中国古典の諸子百家(論語や老子など)のように、
読み手の立場や心境によって形を変える魅力を持つ、
日本の古典の中では希有な一冊といえる。
「渡を越すといふは、たとえば、海を渡るに瀬戸という所もあり、または四十里五十里いも長き海を越すをも渡といふなり。人間の世を渡るにも、一代のうちには、渡を越すといういう所多かるべし。」(火の巻)

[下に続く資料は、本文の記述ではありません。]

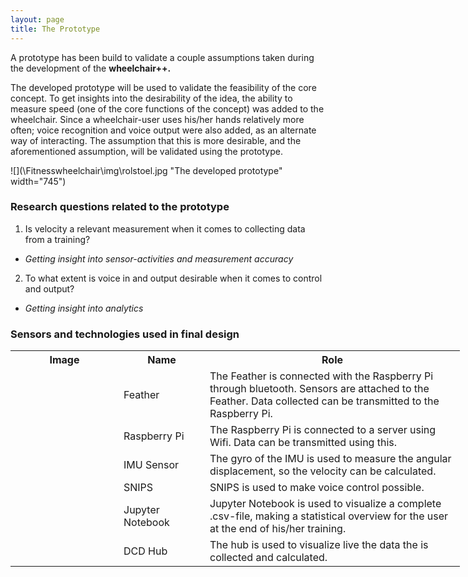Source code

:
 ```yaml
---
layout: page
title: The Prototype
---
```


A prototype has been build to validate a couple assumptions taken during the development of the <b>wheelchair++. </b>

The developed prototype will be used to validate the feasibility of the core concept.
To get insights into the desirability of the idea, the ability to measure speed (one of the core functions of the concept) was added to the wheelchair.
Since a wheelchair-user uses his/her hands relatively more often; voice recognition and voice output were also added, as an alternate way of interacting. The assumption that this is more desirable, and the aforementioned assumption, will be validated using the prototype.

![](\Fitnesswheelchair\img\rolstoel.jpg "The developed prototype" width="745")


### Research questions related to the prototype
1. Is velocity a relevant measurement when it comes to collecting data from a training?  
  - <i>Getting insight into sensor-activities and measurement accuracy</i>
2. To what extent is voice in and output desirable when it comes to control and output?  
  - <i>Getting insight into analytics</i>


### Sensors and technologies used in final design
<table class="" style="undefined;table-layout: fixed; width: 799px">
<colgroup>
<col style="width: 173px">
<col style="width: 138px">
<col style="width: 408px">
</colgroup>
  <tr>
    <th>Image</th>
    <th>Name</th>
    <th>Role</th>
  </tr>
  <tr>
    <td><img src="\Fitnesswheelchair\img\feather.png" alt=""></td>
    <td>Feather</td>
    <td>The Feather is connected with the Raspberry Pi through bluetooth. Sensors are attached to the Feather. Data collected can be transmitted to the Raspberry Pi. </td>
  </tr>
  <tr>
    <td><img src="\Fitnesswheelchair\img\raspi.png" alt=""></td>
    <td>Raspberry Pi</td>
    <td>The Raspberry Pi is connected to a server using Wifi. Data can be transmitted using this.</td>
  </tr>
  <tr>
    <td><img src="\Fitnesswheelchair\img\imu.png" alt=""></td>
    <td>IMU Sensor</td>
    <td>The gyro of the IMU is used to measure the angular displacement, so the velocity can be calculated.</td>
  </tr>
  <tr>
    <td><img src="\Fitnesswheelchair\img\snips.png" alt=""></td>
    <td>SNIPS</td>
    <td>SNIPS is used to make voice control possible.</td>
  </tr>
  <tr>
    <td><img src="\Fitnesswheelchair\img\jupy.png" alt=""></td>
    <td>Jupyter Notebook</td>
    <td>Jupyter Notebook is used to visualize a complete .csv-file, making a statistical overview for the user at the end of his/her training.</td>
  </tr>
  <tr>
    <td><img src="\Fitnesswheelchair\img\dcd.png" alt=""></td>
    <td>DCD Hub</td>
    <td>The hub is used to visualize live the data the is collected and calculated.</td>
  </tr>
</table>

人生にたびたび訪れる「瀬戸」つまり瀬戸際をいかに「渡る」か?
これをテーマに五輪書の奥義を高速編集してみよう。
武蔵は「拍子」すなわち「タイミング」の大切さを説き(地の巻)、
- 物事が「さかゆる拍子」と「おとろふる拍子」を見極め、
- 「あたる拍子」「間の拍子」「背く拍子」を踏まえて、
- 「知恵の拍子」から生まれる「空の拍子」を手にせよと。
加えて「場」見極めることの大切さを説く。
「場の位を見分くる所、場において日を負うと云ふ事有り・・・いずれも場の得を用いて、場の勝をうるといふ心専にして、よくよく吟味して鍛錬あるべきものなり。」(火の巻)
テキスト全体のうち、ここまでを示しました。